◆ WHAT THE EXERCISE ASKS
In the listing below, find each line with the string "ideal" and return it.
-------- INPUT DATA --------
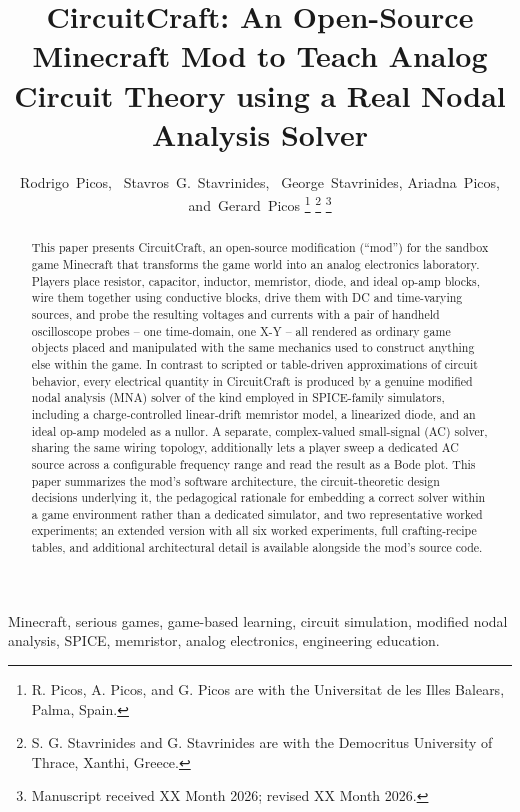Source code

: \documentclass[journal]{IEEEtran}
\title{CircuitCraft: An Open-Source Minecraft Mod to Teach Analog Circuit Theory using a Real Nodal Analysis Solver}
\author{Rodrigo~Picos,~\IEEEmembership{Senior~Member,~IEEE,}
        Stavros~G.~Stavrinides,~\IEEEmembership{Senior~Member,~IEEE,}
        George~Stavrinides, Ariadna~Picos, and~Gerard~Picos%
\thanks{R. Picos, A. Picos, and G. Picos are with the Universitat de les Illes Balears, Palma, Spain.}%
\thanks{S. G. Stavrinides and G. Stavrinides are with the Democritus University of Thrace, Xanthi, Greece.}%
\thanks{Manuscript received XX Month 2026; revised XX Month 2026.}}
\begin{document}
\maketitle

\begin{abstract}
This paper presents CircuitCraft, an open-source modification (``mod'') for the sandbox
game Minecraft that transforms the game world into an analog electronics laboratory. Players
place resistor, capacitor, inductor, memristor, diode, and ideal op-amp blocks, wire them
together using conductive blocks, drive them with DC and time-varying sources, and probe the
resulting voltages and currents with a pair of handheld oscilloscope probes -- one
time-domain, one X-Y -- all rendered as ordinary game objects placed and manipulated with the
same mechanics used to construct anything else within the game. In contrast to scripted or
table-driven approximations of circuit behavior, every electrical quantity in CircuitCraft
is produced by a genuine modified nodal analysis (MNA) solver of the kind
employed in SPICE-family simulators, including a charge-controlled linear-drift memristor
model, a linearized diode, and an ideal op-amp modeled as a nullor. A separate, complex-valued
small-signal (AC) solver, sharing the same wiring topology, additionally lets a player sweep a
dedicated AC source across a configurable frequency range and read the result as a Bode plot.
This paper summarizes the mod's software architecture, the circuit-theoretic design decisions
underlying it, the pedagogical rationale for embedding a correct solver within a game
environment rather than a dedicated simulator, and two representative worked experiments; an
extended version with all six worked experiments, full crafting-recipe tables, and additional
architectural detail is available alongside the mod's source code.
\end{abstract}

\begin{IEEEkeywords}
Minecraft, serious games, game-based learning, circuit simulation, modified nodal analysis,
SPICE, memristor, analog electronics, engineering education.
\end{IEEEkeywords}

\IEEEpeerreviewmaketitle
















\end{document}
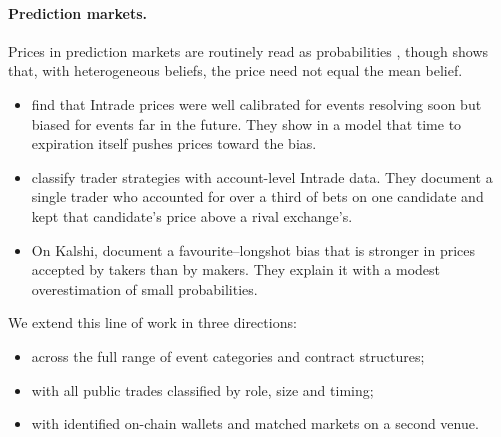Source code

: \paragraph{Prediction markets.} Prices in prediction markets are routinely read as probabilities
\citep{wolferszitzewitz2004,wolferszitzewitz2006}, though \citet{manski2006} shows that, with
heterogeneous beliefs, the price need not equal the mean belief.
\begin{itemize}
  \item \citet{pageclemen2013} find that Intrade prices were well calibrated for events
  resolving soon but biased for events far in the future. They show in a model that time to
  expiration itself pushes prices toward the bias.
  \item \citet{rothschildsethi2016} classify trader strategies with account-level Intrade data.
  They document a single trader who accounted for over a third of bets on one candidate and kept
  that candidate's price above a rival exchange's.
  \item On Kalshi, \citet{burgi2025} document a favourite--longshot bias that is stronger in
  prices accepted by takers than by makers. They explain it with a modest overestimation of small
  probabilities.
\end{itemize}
We extend this line of work in three directions:
\begin{itemize}
  \item across the full range of event categories and contract structures;
  \item with all public trades classified by role, size and timing;
  \item with identified on-chain wallets and matched markets on a second venue.
\end{itemize}

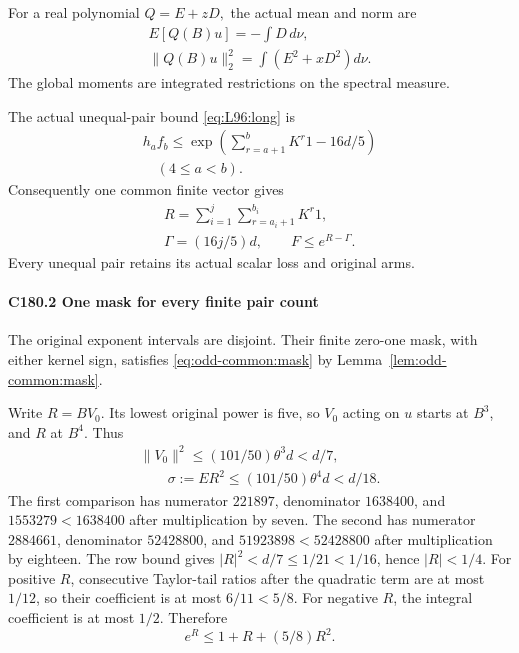 For a real polynomial \(Q=E+zD,\allowbreak \) the actual mean and norm are
\[
\begin{gathered}
E[Q(B)u]=-\int D\,d\nu,\qquad\\
\|Q(B)u\|_2^2=\int(E^2+xD^2)d\nu.
\end{gathered}\tag{C180.8}
\]
The global moments are integrated restrictions on the spectral measure.

The actual unequal-pair bound \eqref{eq:L96:long} is
\[
\begin{gathered}
h_a f_b\le\exp\left(\sum_{r=a+1}^bK^r1-16d/5\right)\\
\quad(4\le a<b).
\end{gathered}\tag{C180.9}
\]
Consequently one common finite vector gives
\[
\begin{gathered}
R=\sum_{i=1}^j\sum_{r=a_i+1}^{b_i}K^r1,\qquad\\
\Gamma=(16j/5)d,\qquad F\le e^{R-\Gamma}.
\end{gathered}\tag{C180.10}
\]
Every unequal pair retains its actual scalar loss and original arms.

\paragraph{C180.2 One mask for every finite pair count}

The original exponent intervals are disjoint. Their finite zero-one
mask, with either kernel sign, satisfies
\eqref{eq:odd-common:mask} by Lemma~\ref{lem:odd-common:mask}.

Write \(R=BV_0\). Its lowest original power is five, so \(V_0\) acting on \(u\) starts at \(B^3\), and \(R\) at \(B^4\). Thus
\[
\begin{gathered}
\|V_0\|^2\le(101/50)\theta^3d<d/7,\\
\qquad \sigma:=ER^2\le(101/50)\theta^4d<d/18.
\end{gathered}\tag{C180.12}
\]
The first comparison has numerator \(221897\), denominator \(1638400\), and \(1553279<1638400\) after multiplication by seven. The second has numerator \(2884661\), denominator \(52428800\), and \(51923898<52428800\) after multiplication by eighteen. The row bound gives \(|R|^2<d/7\le1/21<1/16\), hence \(|R|<1/4\). For positive \(R\), consecutive Taylor-tail ratios after the quadratic term are at most \(1/12\), so their coefficient is at most \(6/11<5/8\). For negative \(R\), the integral coefficient is at most \(1/2\). Therefore
\[
 e^R\le1+R+(5/8)R^2.                                \tag{C180.13}
\]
--------
◆ WORKED SOLUTION
place resistor, capacitor, inductor, memristor, diode, and ideal op-amp blocks, wire them
model, a linearized diode, and an ideal op-amp modeled as a nullor. A separate, complex-valued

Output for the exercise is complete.